Research seminar in Cultural Anthropology with Almamy Sylla and Marie Deridder. Racialized impact of migration governance in Mali

  • Date: –12:00
  • Location: Zoom: https://uu-se.zoom.us/j/63371447159
  • Lecturer: Almamy Sylla, social anthropologist, Maître Assistant at the Université des Lettres et des Sciences Humaines de Bamako (ULSHB), Mali. Marie Deridder, social anthropologist, Marie Sklodowska-Curie Fellow and a Postdoc researcher at the Forum for Africa Studies and the Department of Cultural Anthropology and Ethnology, Uppsala University.
  • Organiser: Department of Cultural Anthropology and Ethnology
  • Contact person: Mats Utas
  • Seminarium

Racialized impact of migration governance in Mali

Since decades, the EU is implementing a policy framework attempting to strengthen borders with Africa and Sahelian countries. Moreover, after the Boko Haram insurrection, the fall of Gaddafi in 2011, the fall of the North-Mali in 2012 and the escalation of so-called ‘terrorist’ attacks in the region, the US-European agenda has integrated the Sahelian region in the ‘Global War on Terror’. This process has produced a ‘migration-development-security’ nexus resulting in public policies, as well as political and media discourses focusing on ‘crisis’. These narratives convey the idea that security needs to be achieved by more territorial control and the ‘fixing’ of populations in contexts, in which mobility is a key element of livelihood strategies. A major issue to explore is how this nexus is perceived, confronted, contested, experienced and performed once it takes roots in the daily realities of West African actors. To answer this question, in this presentation, we will focus on Mali.

Besides the actual sociopolitical and security turmoil in Mali the country has taken the unusual path of contestations and opposition against France, the former colonizer, and subsequently the EU, with regards to EU-driven migration governance. Non-state actors such as the Malian diaspora and civil society have succeeded in politicizing national public debates about migration issues. At the same time, Mali is one of the first African countries to adopt a national migration policy (in 2015). One of its intentions is to better support Mali’s repatriated migrants by offering them more protection and better conditions at return. Humanitarian and emergency assistance for Malian citizens abroad is also a key element of this policy. However, during the last decade, dissatisfaction among Malian ‘black deportees’ sent back from Libya and ‘assisted’ by the Malian state has increased. They denounce an unequal treatment compared to the attention given to Tuareg groups often associated with terrorists or rebels in the actual Malian open-conflict setting. These contestations take the path of racial discriminations drawing a color line between, on one hand, ‘black deportees’ who occupied subaltern positions in Libya and feel abandoned by the Malian state and, on the other hand, Tuareg perceived as former fighters with a high social status in Gaddafi’s military. According to us, this is an problematic yet unintended effect of this ‘migration-development-security’ nexus. This presentation will explore these narratives and argue that this nexus is actualizing a racial grammar historically present in Mali with deadly consequences in the actual conflict.

 

Almamy Sylla is a social anthropologist, who earned his PhD from the Institut de Pédagogie Universitaire de Bamako (Mali, 2019). His doctoral research explored the experiences of Malian deportees sent back from Libya and Ivory Coast. Currently, Sylla is Maître Assistant at the Université des Lettres et des Sciences Humaines de Bamako (ULSHB), Mali. His ongoing research in Mali is on forced migration, return migration, migration soft infrastructures in Mali, as well as gender and social innovations. Sylla as published several articles in Anthropology and development, Geopolitics, Peripherie, and Comparative Migration Studies.

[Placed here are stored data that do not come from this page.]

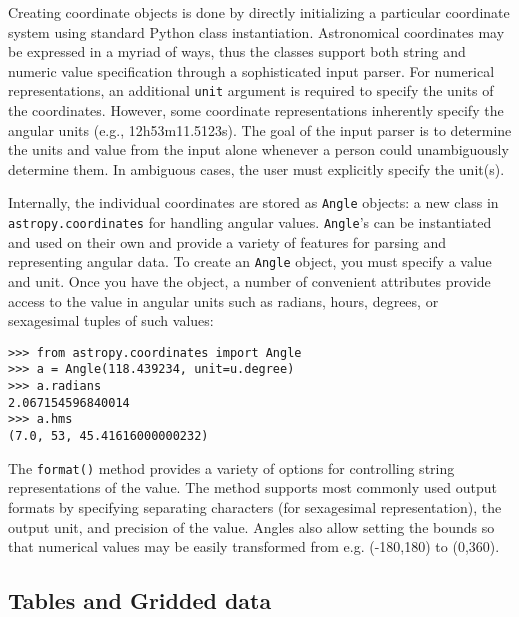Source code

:\documentclass[traditabstract]{aa}
\begin{document}

Creating coordinate objects is done by directly initializing a
particular coordinate system using standard Python class
instantiation. Astronomical coordinates may be expressed in a myriad
of ways, thus the classes support both string and numeric value
specification through a sophisticated input parser. For numerical
representations, an additional \texttt{unit} argument is required to
specify the units of the coordinates. However, some coordinate
representations inherently specify the angular units (e.g.,
12h53m11.5123s). The goal of the input parser is to determine the
units and value from the input alone whenever a person could
unambiguously determine them. In ambiguous cases, the user must
explicitly specify the unit(s).

Internally, the individual coordinates are stored as \texttt{Angle}
objects: a new class in \texttt{astropy.coordinates} for handling
angular values. \texttt{Angle}'s can be instantiated and used on their
own and provide a variety of features for parsing and representing
angular data. To create an \texttt{Angle} object, you must specify a
value and unit. Once you have the object, a number of convenient
attributes provide access to the value in angular units such as
radians, hours, degrees, or sexagesimal tuples of such values:

\begin{verbatim}
>>> from astropy.coordinates import Angle
>>> a = Angle(118.439234, unit=u.degree)
>>> a.radians
2.067154596840014
>>> a.hms
(7.0, 53, 45.41616000000232)
\end{verbatim}

The \texttt{format()} method provides a variety of options for
controlling string representations of the value. The method supports
most commonly used output formats by specifying separating characters
(for sexagesimal representation), the output unit, and precision of
the value. Angles also allow setting the bounds so that numerical
values may be easily transformed from e.g. (-180,180) to (0,360).

\subsection{Tables and Gridded data}


\label{sec:table}
\end{document}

Marie Deridder is a social anthropologist, who earned her PhD from UCLouvain (Belgium, 2014). Her doctoral research explored local governance, elites and political transformations in a rural municipality in Central Mali. Currently, Deridder is a Marie Sklodowska-Curie Fellow and a Postdoc researcher at the Forum for Africa Studies and the Department of Cultural Anthropology and Ethnology, Uppsala University. Her ongoing field research in both Mali and Burkina Faso interrogates the making of the Euro-African ‘migration-development-security’ nexus, and its practical negotiations and impacts on West-African mobility in a postcolonial setting. Deridder has published several book chapters and articles. Her monograph, Elites, élections et transformations du politique au Mali. « Ceux qui cherchent le pouvoir sont parmi nous », was published with Karthala in January 2021.